He held it up to the light, examining it critically, with a sad smile playing about his thin white lips. Presently he put it down, and with both hands pushed the hair wearily from his fevered forehead.
“Shall I write to Claudia?” he asked himself in a hoarse voice, scarcely louder than a whisper. “Shall I leave her a letter confessing all and asking forgiveness?”
For a long time he pondered over the suggestion that had thus come to him.
“No,” he said at last, “it would be useless, and my sin would only cause my memory to be more hateful. Ah, no!” he murmured; “to leave the world in silence is far the best. The coroner’s jury will return a verdict to the effect that I was of unsound mind. Juries don’t return verdicts of felo-de-se nowadays. The time of stakes and cross-roads has passed.”

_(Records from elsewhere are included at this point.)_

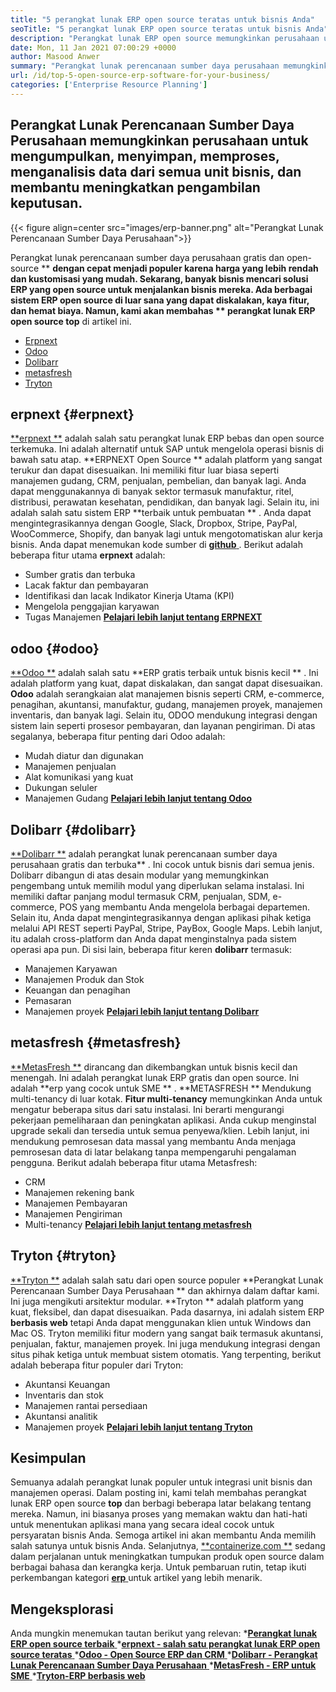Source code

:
 ```yaml
---
title: "5 perangkat lunak ERP open source teratas untuk bisnis Anda" 
seoTitle: "5 perangkat lunak ERP open source teratas untuk bisnis Anda" 
description: "Perangkat lunak ERP open source memungkinkan perusahaan untuk mengintegrasikan dan mengelola semua unit bisnis dari satu suite dengan cara yang hemat biaya." 
date: Mon, 11 Jan 2021 07:00:29 +0000
author: Masood Anwer
summary: "Perangkat lunak perencanaan sumber daya perusahaan memungkinkan perusahaan untuk mengumpulkan, menyimpan, memproses, menganalisis data dari semua unit bisnis, dan membantu meningkatkan pengambilan keputusan." 
url: /id/top-5-open-source-erp-software-for-your-business/
categories: ['Enterprise Resource Planning']
---
```


## Perangkat Lunak Perencanaan Sumber Daya Perusahaan memungkinkan perusahaan untuk mengumpulkan, menyimpan, memproses, menganalisis data dari semua unit bisnis, dan membantu meningkatkan pengambilan keputusan.

{{< figure align=center src="images/erp-banner.png" alt="Perangkat Lunak Perencanaan Sumber Daya Perusahaan">}}

Perangkat lunak perencanaan sumber daya perusahaan gratis dan open-source ** **dengan cepat menjadi populer karena harga yang lebih rendah dan kustomisasi yang mudah. Sekarang, banyak bisnis mencari solusi ERP yang open source untuk menjalankan bisnis mereka. Ada berbagai sistem ERP open source di luar sana yang dapat diskalakan, kaya fitur, dan hemat biaya. Namun, kami akan membahas **  perangkat lunak ERP open source top**  di artikel ini.
  * [Erpnext][1]
  * [Odoo][2]
  * [Dolibarr][3]
  * [metasfresh][4]
  * [Tryton][5]

## erpnext   {#erpnext}
[**erpnext **][6] adalah salah satu perangkat lunak ERP bebas dan open source terkemuka. Ini adalah alternatif untuk SAP untuk mengelola operasi bisnis di bawah satu atap.  **ERPNEXT Open Source **  adalah platform yang sangat terukur dan dapat disesuaikan. Ini memiliki fitur luar biasa seperti manajemen gudang, CRM, penjualan, pembelian, dan banyak lagi. Anda dapat menggunakannya di banyak sektor termasuk manufaktur, ritel, distribusi, perawatan kesehatan, pendidikan, dan banyak lagi. Selain itu, ini adalah salah satu sistem ERP  **terbaik untuk pembuatan ** . Anda dapat mengintegrasikannya dengan Google, Slack, Dropbox, Stripe, PayPal, WooCommerce, Shopify, dan banyak lagi untuk mengotomatiskan alur kerja bisnis. Anda dapat menemukan kode sumber di [ **github**  ][7].
Berikut adalah beberapa fitur utama **erpnext**  adalah:
  * Sumber gratis dan terbuka
  * Lacak faktur dan pembayaran
  * Identifikasi dan lacak Indikator Kinerja Utama (KPI)
  * Mengelola penggajian karyawan
  * Tugas Manajemen
[**Pelajari lebih lanjut tentang ERPNEXT** ][8]

## odoo   {#odoo}
[**Odoo **][9] adalah salah satu  **ERP gratis terbaik untuk bisnis kecil ** . Ini adalah platform yang kuat, dapat diskalakan, dan sangat dapat disesuaikan.  **Odoo**   adalah serangkaian alat manajemen bisnis seperti CRM, e-commerce, penagihan, akuntansi, manufaktur, gudang, manajemen proyek, manajemen inventaris, dan banyak lagi. Selain itu, ODOO mendukung integrasi dengan sistem lain seperti prosesor pembayaran, dan layanan pengiriman.
Di atas segalanya, beberapa fitur penting dari Odoo adalah:
  * Mudah diatur dan digunakan
  * Manajemen penjualan
  * Alat komunikasi yang kuat
  * Dukungan seluler
  * Manajemen Gudang
[**Pelajari lebih lanjut tentang Odoo** ][10]

## Dolibarr   {#dolibarr}
[**Dolibarr **][11] adalah perangkat lunak perencanaan sumber daya perusahaan gratis dan terbuka** . Ini cocok untuk bisnis dari semua jenis. Dolibarr dibangun di atas desain modular yang memungkinkan pengembang untuk memilih modul yang diperlukan selama instalasi. Ini memiliki daftar panjang modul termasuk CRM, penjualan, SDM, e-commerce, POS yang membantu Anda mengelola berbagai departemen. Selain itu, Anda dapat mengintegrasikannya dengan aplikasi pihak ketiga melalui API REST seperti PayPal, Stripe, PayBox, Google Maps. Lebih lanjut, itu adalah cross-platform dan Anda dapat menginstalnya pada sistem operasi apa pun.
Di sisi lain, beberapa fitur keren **dolibarr**  termasuk:
  * Manajemen Karyawan
  * Manajemen Produk dan Stok
  * Keuangan dan penagihan
  * Pemasaran
  * Manajemen proyek
[**Pelajari lebih lanjut tentang Dolibarr** ][12]

## metasfresh   {#metasfresh}
[**MetasFresh **][13] dirancang dan dikembangkan untuk bisnis kecil dan menengah. Ini adalah perangkat lunak ERP gratis dan open source. Ini adalah  **erp yang cocok untuk SME ** .  **METASFRESH **  Mendukung multi-tenancy di luar kotak.  **Fitur multi-tenancy**   memungkinkan Anda untuk mengatur beberapa situs dari satu instalasi. Ini berarti mengurangi pekerjaan pemeliharaan dan peningkatan aplikasi. Anda cukup menginstal upgrade sekali dan tersedia untuk semua penyewa/klien. Lebih lanjut, ini mendukung pemrosesan data massal yang membantu Anda menjaga pemrosesan data di latar belakang tanpa mempengaruhi pengalaman pengguna.
Berikut adalah beberapa fitur utama Metasfresh:
  * CRM
  * Manajemen rekening bank
  * Manajemen Pembayaran
  * Manajemen Pengiriman
  * Multi-tenancy
[**Pelajari lebih lanjut tentang metasfresh** ][14]

## Tryton   {#tryton}
[**Tryton **][15] adalah salah satu dari open source populer  **Perangkat Lunak Perencanaan Sumber Daya Perusahaan **  dan akhirnya dalam daftar kami. Ini juga mengikuti arsitektur modular.  **Tryton **  adalah platform yang kuat, fleksibel, dan dapat disesuaikan. Pada dasarnya, ini adalah sistem ERP  **berbasis web**   tetapi Anda dapat menggunakan klien untuk Windows dan Mac OS. Tryton memiliki fitur modern yang sangat baik termasuk akuntansi, penjualan, faktur, manajemen proyek. Ini juga mendukung integrasi dengan situs pihak ketiga untuk membuat sistem otomatis.
Yang terpenting, berikut adalah beberapa fitur populer dari Tryton:
  * Akuntansi Keuangan
  * Inventaris dan stok
  * Manajemen rantai persediaan
  * Akuntansi analitik
  * Manajemen proyek
[**Pelajari lebih lanjut tentang Tryton** ][16]

## Kesimpulan
Semuanya adalah perangkat lunak populer untuk integrasi unit bisnis dan manajemen operasi. Dalam posting ini, kami telah membahas perangkat lunak ERP open source **top**  dan berbagi beberapa latar belakang tentang mereka. Namun, ini biasanya proses yang memakan waktu dan hati-hati untuk menentukan aplikasi mana yang secara ideal cocok untuk persyaratan bisnis Anda. Semoga artikel ini akan membantu Anda memilih salah satunya untuk bisnis Anda.
Selanjutnya, [**containerize.com **][17] sedang dalam perjalanan untuk meningkatkan tumpukan produk open source dalam berbagai bahasa dan kerangka kerja. Untuk pembaruan rutin, tetap ikuti perkembangan kategori [ **erp**  ][18] untuk artikel yang lebih menarik.

## Mengeksplorasi
Anda mungkin menemukan tautan berikut yang relevan:
  *[**Perangkat lunak ERP open source terbaik** ][19]
  *[**erpnext - salah satu perangkat lunak ERP open source teratas** ][20]
  *[**Odoo - Open Source ERP dan CRM** ][21]
  *[**Dolibarr - Perangkat Lunak Perencanaan Sumber Daya Perusahaan** ][12]
  *[**MetasFresh - ERP untuk SME** ][14]
  *[**Tryton-ERP berbasis web** ][16]

  
[1]: #ERPNext
[2]: #Odoo
[3]: #Dolibarr
[4]: #metasfresh
[5]: #Tryton
[6]: https://products.containerize.com/erp/erpnext/
[7]: https://github.com/frappe/erpnext
[8]: https://erpnext.com/
[9]: https://products.containerize.com/erp/odoo/
[10]: https://www.odoo.com
[11]: https://products.containerize.com/erp/dolibarr/
[12]: https://products.containerize.com/erp/dolibarr
[13]: https://products.containerize.com/erp/metasfresh/
[14]: https://products.containerize.com/erp/metasfresh
[15]: https://products.containerize.com/erp/tryton/
[16]: https://products.containerize.com/erp/tryton
[17]: https://containerize.com
[18]: https://blog.containerize.com/category/enterprise-resource-planning/
[19]: https://products.containerize.com/erp
[20]: https://products.containerize.com/erp/erpnext
[21]: https://products.containerize.com/erp/odoo
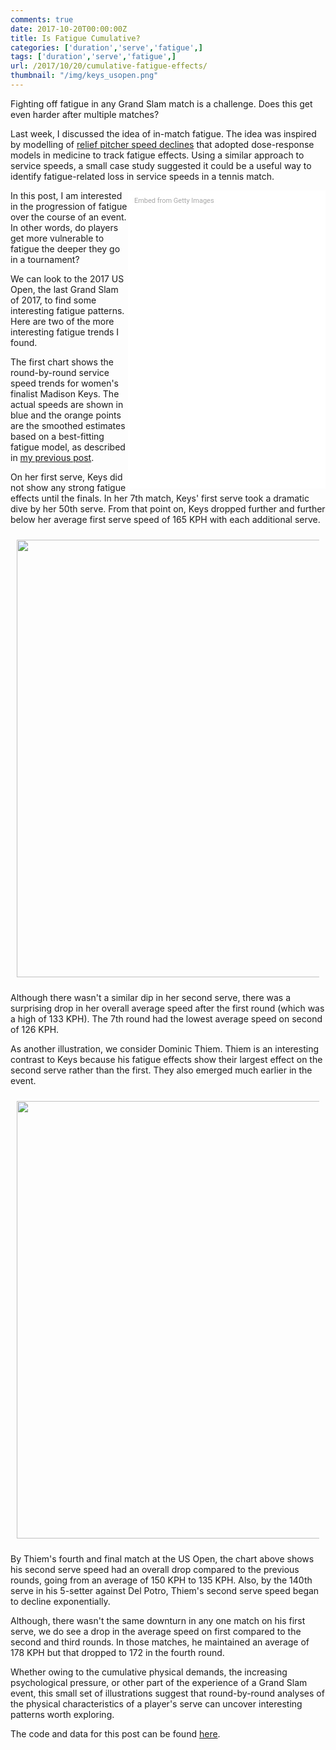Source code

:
 ```yaml
---
comments: true
date: 2017-10-20T00:00:00Z
title: Is Fatigue Cumulative?
categories: ['duration','serve','fatigue',]
tags: ['duration','serve','fatigue',]
url: /2017/10/20/cumulative-fatigue-effects/
thumbnail: "/img/keys_usopen.png"
---
```


Fighting off fatigue in any Grand Slam match is a challenge. Does this get even harder after multiple matches?


<!--more-->

Last week, I discussed the idea of in-match fatigue. The idea was inspired by modelling of [relief pitcher speed declines](http://nessis.org/nessis17.html) that adopted dose-response models in medicine to track fatigue effects. Using a similar approach to service speeds, a small case study suggested it could be a useful way to identify fatigue-related loss in service speeds in a tennis match.


<div class="getty embed image" style="background-color:#fff;display:inline-block;font-family:Roboto,sans-serif;color:#a7a7a7;font-size:11px;width:100%;max-width:296px;float:right;padding:2%;"><div style="padding:0;margin:0;text-align:left;"><a href="http://www.gettyimages.com/detail/844998262" target="_blank" style="color:#a7a7a7;text-decoration:none;font-weight:normal !important;border:none;display:inline-block;">Embed from Getty Images</a></div><div style="overflow:hidden;position:relative;height:0;padding:150% 0 0 0;width:100%;"><iframe src="//embed.gettyimages.com/embed/844998262?et=ItLHlDZxQfV6OThxJC74TA&tld=com&sig=oRrILjX0vScR9nl8pLPuJrvyacg3sLmhBWWmEboCYkk=&caption=true&ver=1" scrolling="no" frameborder="0" width="396" height="594" style="display:inline-block;position:absolute;top:0;left:0;width:100%;height:100%;margin:0;"></iframe></div></div>

In this post, I am interested in the progression of fatigue over the course of an event. In other words, do players get more vulnerable to fatigue the deeper they go in a tournament?

We can look to the 2017 US Open, the last Grand Slam of 2017, to find some interesting fatigue patterns. Here are two of the more interesting fatigue trends I found.

The first chart shows the round-by-round service speed trends for women's finalist Madison Keys. The actual speeds are shown in blue and the orange points are the smoothed estimates based on a best-fitting fatigue model, as described in [my previous post](http://on-the-t.com/2017/10/13/fatigue-effects/). 


On her first serve, Keys did not show any strong fatigue effects until the finals. In her 7th match, Keys' first serve took a dramatic dive by her 50th serve. From that point on, Keys dropped further and further below her average first serve speed of 165 KPH with each additional serve.

<div style="padding:2%;">
<img src="/img/madison_keys_cum_fatigue.png" width=700 />
</div>

Although there wasn't a similar dip in her second serve, there was a surprising drop in her overall average speed after the first round (which was a high of 133 KPH). The 7th round had the lowest average speed on second of 126 KPH.


As another illustration, we consider Dominic Thiem. Thiem is an interesting contrast to Keys because his fatigue effects show their largest effect on the second serve rather than the first. They also emerged much earlier in the event.

<div style="padding:2%;">
<img src="/img/thiem_cum_fatigue.png" width=700 />
</div>

By Thiem's fourth and final match at the US Open, the chart above shows his second serve speed had an overall drop compared to the previous rounds, going from an average of 150 KPH to 135 KPH. Also, by the 140th serve in his 5-setter against Del Potro, Thiem's second serve speed began to decline exponentially.

Although, there wasn't the same downturn in any one match on his first serve, we do see a drop in the average speed on first compared to the second and third rounds. In those matches, he maintained an average of 178 KPH but that dropped to 172 in the fourth round.

Whether owing to the cumulative physical demands, the increasing psychological pressure, or other part of the experience of a Grand Slam event, this small set of illustrations suggest that round-by-round analyses of the physical characteristics of a player's serve can uncover interesting patterns worth exploring. 


The code and data for this post can be found [here](https://github.com/skoval/sports-blog/tree/master/R).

And he laughed harshly again, for now that he had placed all his affairs in order a strange carelessness in regard to existence had come upon him.
“To-morrow, when I am found, the papers—those same papers that have boomed me, as they term it—will discover in my end a startling sensation. All sorts of ridiculous rumours will be afloat. Parliament will gossip when it meets; but in a week my very name will be forgotten. One memorial alone will remain of me, my name engraved upon the tablet in the house of the Royal Geographical Society as its gold-medallist. And nothing else—absolutely nothing.”
Again he paused. After a few minutes had passed he stretched out his trembling hand and took the glass.
“What will the world say of me, I wonder?” he exclaimed in a hoarse tone. “Will they declare that I was a coward?”
“Yes,” came an answering voice, low, but quite distinct within the old brown room, “the world will surely say that Dudley Chisholm was a coward—a coward!”
He sprang to his feet in alarm, dashing the glass down on the table, and, turning quickly to the spot whence the answer had come, found himself face to face with an intruder who had evidently been concealed behind the heavy curtains of dark red velvet before the window, and who had heard everything and witnessed all his agony.